David Netto, the former creative director of Maclaren Nursery and a chief creditor in the bankruptcy filing, has accused Maclaren of fraud, arguing that the bankruptcy was an intentional attempt by the company to transfer profitable assets while writing off debt and liabilities. Maclaren owes Netto $1.1 million for the purchase of his company in 2009.
“I gather [Maclaren North America] was invented to supplant Maclaren USA,” Netto told The Huffington Post. “It had everything to do with writing off the debt."
Netto was made aware of the bankruptcy in late January when he received a letter from the court-appointed trustee naming him as a creditor in the bankruptcy of the company where he was still working. Netto resigned on Feb. 27, and is now pursuing legal action.
“What I find particularly offensive is it seems impossible not to conclude that [CEO Farzad Rastegar] is trying to get out of injury lawsuits for amputated fingers,” he said.
According to Jason Brookner, a Dallas-based bankruptcy attorney, the practice of intentionally moving assets from one company to another before filing for bankruptcy might be a fraudulent conveyance, which can be illegal under bankruptcy law. Typically, the court-appointed trustee will investigate and decide whether fraudulent conveyance has occurred and whether to pursue legal action on behalf of creditors, a process that can take as long as several years.
In a statement to parenting blog BabyGizmo posted on Feb. 25 -- the only statement that the company has released so far -- Maclaren North America said that Maclaren USA, also known as American Baby Products, was a "third party distributor” who had "lost the rights to distribute Maclaren products." This is despite the fact that it was Maclaren USA CEO Farzad Rastegar who first acquired the British company out of a bankruptcy in the United Kingdom in 2001.
On Thursday, Kalyani Spieckerman's lawyers filed a motion requesting that the court remove the “automatic stay” imposed on her lawsuit by the bankruptcy filing. Spieckerman's case may be allowed to proceed, as her claims lie within the limits of Maclaren’s insurance policy with Swiss Reinsurance America, said Larry Cook, a lawyer for the Spieckermans.
"We got derailed and now we're going to get put back on track," Cook said.
Yet in court filings, Maclaren checked a box that said it had no insurance policies at all. "There's a lot of red flags making us scratch our heads and say something's not right," said Elizabeth Austin, who will represent the independent, court-appointed trustee. "We're taking a deeper look to figure out what has happened," she told The Huffington Post.

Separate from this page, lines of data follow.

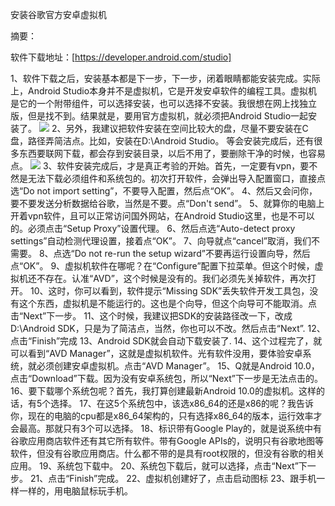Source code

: 安装谷歌官方安卓虚拟机

摘要：

软件下载地址：[https://developer.android.com/studio]

1、软件下载之后，安装基本都是下一步，下一步，闭着眼睛都能安装完成。实际上，Android Studio本身并不是虚拟机，它是开发安卓软件的编程工具。虚拟机是它的一个附带组件，可以选择安装，也可以选择不安装。我很想在网上找独立版，但是找不到。结果就是，要用官方虚拟机，就必须把Android Studio一起安装了。
![](https://i.imgur.com/DFReX6w.jpg)
2、另外，我建议把软件安装在空间比较大的盘，尽量不要安装在C盘，路径弄简洁点。比如，安装在D:\Android Studio。
等会安装完成后，还有很多东西要联网下载，都会存到安装目录，以后不用了，要删除干净的时候，也容易点。
![](https://i.imgur.com/zY8mifE.jpg)
3、软件安装完成后，才是真正考验的开始。首先，一定要有vpn，要不然是无法下载必须组件和系统包的。初次打开软件，会弹出导入配置窗口，直接点选“Do not import setting”，不要导入配置，然后点“OK”。
4、然后又会问你，要不要发送分析数据给谷歌，当然是不要。点“Don't send”。
5、就算你的电脑上开着vpn软件，且可以正常访问国外网站，在Android Studio这里，也是不可以的。必须点击“Setup Proxy”设置代理。
6、然后点选“Auto-detect proxy settings”自动检测代理设置，接着点“OK”。
7、向导就点“cancel”取消，我们不需要。
8、点选“Do not re-run the setup wizard”不要再运行设置向导，然后点“OK”。
9、虚拟机软件在哪呢？在“Configure”配置下拉菜单。但这个时候，虚拟机还不存在。认准“AVD”，这个时候是没有的。我们必须先关掉软件，再次打开。
10、这时，你可以看到，软件提示“Missing SDK”丢失软件开发工具包，没有这个东西，虚拟机是不能运行的。这也是个向导，但这个向导可不能取消。点击“Next”下一步。
11、这个时候，我建议把SDK的安装路径改一下，改成D:\Android SDK，只是为了简洁点，当然，你也可以不改。然后点击“Next”.
12、点击“Finish”完成
13、Android SDK就会自动下载安装了.
14、这个过程完了，就可以看到“AVD Manager”，这就是虚拟机软件。光有软件没用，要体验安卓系统，就必须创建安卓虚拟机。点击“AVD Manager”。
15、Q就是Android 10.0，点击“Download”下载。因为没有安卓系统包，所以“Next”下一步是无法点击的。
16、要下载哪个系统包呢？首先，我打算创建最新Android 10.0的虚拟机。这样的话，有5个选择。
17、在这5个系统包中，该选x86_64的还是x86的呢？我告诉你，现在的电脑的cpu都是x86_64架构的，只有选择x86_64的版本，运行效率才会最高。那就只有3个可以选择。
18、标识带有Google Play的，就是说系统中有谷歌应用商店软件还有其它所有软件。带有Google APIs的，说明只有谷歌地图等软件，但没有谷歌应用商店。什么都不带的是具有root权限的，但没有谷歌的相关应用。
19、系统包下载中。
20、系统包下载后，就可以选择，点击“Next”下一步。
21、点击“Finish”完成。
22、虚拟机创建好了，点击启动图标
23、跟手机一样一样的，用电脑鼠标玩手机。
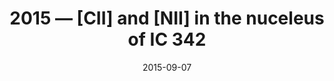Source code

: ---
title: "2015 &mdash; [CII] and [NII] in the nuceleus of IC 342"
collection: talks
type: "Talk"
tag: academic
permalink: \talks\2015-09-07-[CII]-and-[NII]-in-the-nuceleus-of-IC-342
paperurl: '/files/pdf/talks/R%C3%B6llig-[CII]%20and%20[NII]%20in%20IC%20342.pdf'
date: "2015-09-07"
venue: "The 6th Zermatt ISM Symposium"
location: "Zermatt, Switzerland"
---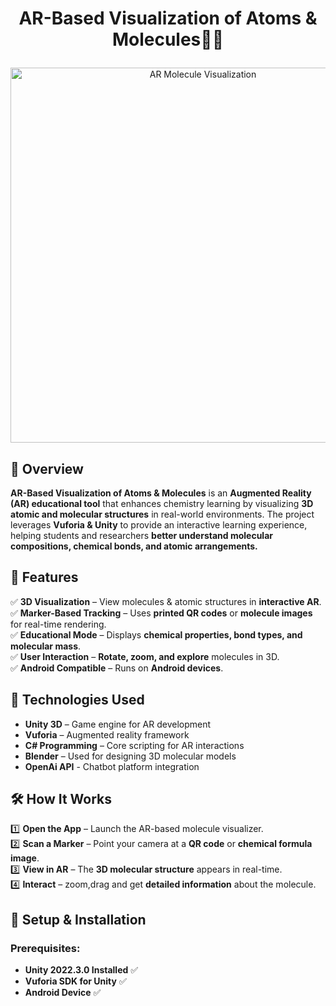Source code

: # <p align="center">AR-Based Visualization of Atoms & Molecules🧪🔬</p>

<p align="center">
  <img src="https://github.com/user-attachments/assets/b4a78f26-294a-424c-8c84-510aa005140f" alt="AR Molecule Visualization" width="600"/>
</p>

## 📌 Overview  
**AR-Based Visualization of Atoms & Molecules** is an **Augmented Reality (AR) educational tool** that enhances chemistry learning by visualizing **3D atomic and molecular structures** in real-world environments. The project leverages **Vuforia & Unity** to provide an interactive learning experience, helping students and researchers **better understand molecular compositions, chemical bonds, and atomic arrangements.**  

## 🚀 Features  
✅ **3D Visualization** – View molecules & atomic structures in **interactive AR**.  
✅ **Marker-Based Tracking** – Uses **printed QR codes** or **molecule images** for real-time rendering.  
✅ **Educational Mode** – Displays **chemical properties, bond types, and molecular mass**.  
✅ **User Interaction** – **Rotate, zoom, and explore** molecules in 3D.  
✅ **Android Compatible** – Runs on **Android devices**.

## 🔬 Technologies Used  
- **Unity 3D** – Game engine for AR development  
- **Vuforia** – Augmented reality framework  
- **C# Programming** – Core scripting for AR interactions  
- **Blender** – Used for designing 3D molecular models  
- **OpenAi API** - Chatbot platform integration

## 🛠 How It Works  
1️⃣ **Open the App** – Launch the AR-based molecule visualizer.  
2️⃣ **Scan a Marker** – Point your camera at a **QR code** or **chemical formula image**.  
3️⃣ **View in AR** – The **3D molecular structure** appears in real-time.  
4️⃣ **Interact** – zoom,drag and get **detailed information** about the molecule.  

## 🔧 Setup & Installation  
### **Prerequisites:**  
- **Unity 2022.3.0 Installed** ✅  
- **Vuforia SDK for Unity** ✅  
- **Android Device** ✅  
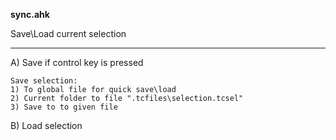 __sync.ahk__

Save\Load current selection

***
A) Save if control key is pressed

	Save selection:
	1) To global file for quick save\load
	2) Current folder to file ".tcfiles\selection.tcsel"
	3) Save to to given file

B) Load selection

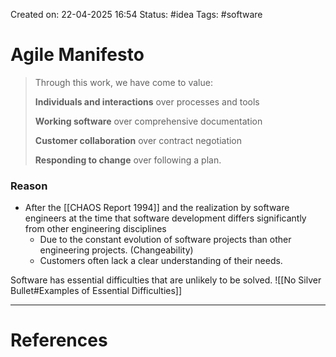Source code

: Created on: 22-04-2025 16:54
Status: #idea
Tags: #software
# Agile Manifesto

> Through this work, we have come to value:
> 
> **Individuals and interactions** over processes and tools
> 
> **Working software** over comprehensive documentation
> 
> **Customer collaboration** over contract negotiation
> 
> **Responding to change** over following a plan.

### Reason 
- After the [[CHAOS Report 1994]] and the realization by software engineers at the time that software development differs significantly from other engineering disciplines
	- Due to the constant evolution of  software projects than other engineering projects. (Changeability)
	- Customers often lack a clear understanding of their needs.

Software has essential difficulties that are unlikely to be solved. ![[No Silver Bullet#Examples of Essential Difficulties]]

-----------------
# References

Plaintiffs are not always so lucky in bankruptcy cases if the damages they seek exceed the limits of a company's insurance policy, according to Brookner, the bankruptcy attorney. “Sometimes there is a limited amount of insurance coverage, which can be exhausted,” he said.
In other words, other families could be left out to dry with no settlement money even while international branches of Maclaren continue to sell strollers, depending on the unreleased details of Maclaren's insurance.
Cook declined to comment on the exact amount the Spieckerman family is seeking, but in a letter that he wrote in May to the insurance company, Cook asked for a $400,000 settlement, mentioning Spieckerman's medical bills, permanent disfigurement and her mother's emotional distress. In the filings, lawyers call Maclaren's actions "malicious," alleging that the company knew about the potentially dangerous mechanism even as it continued to distribute and sell the strollers.
CORRECTION: An earlier version of this story stated that David Netto resigned from Maclaren on Jan. 27. He resigned on Feb. 27.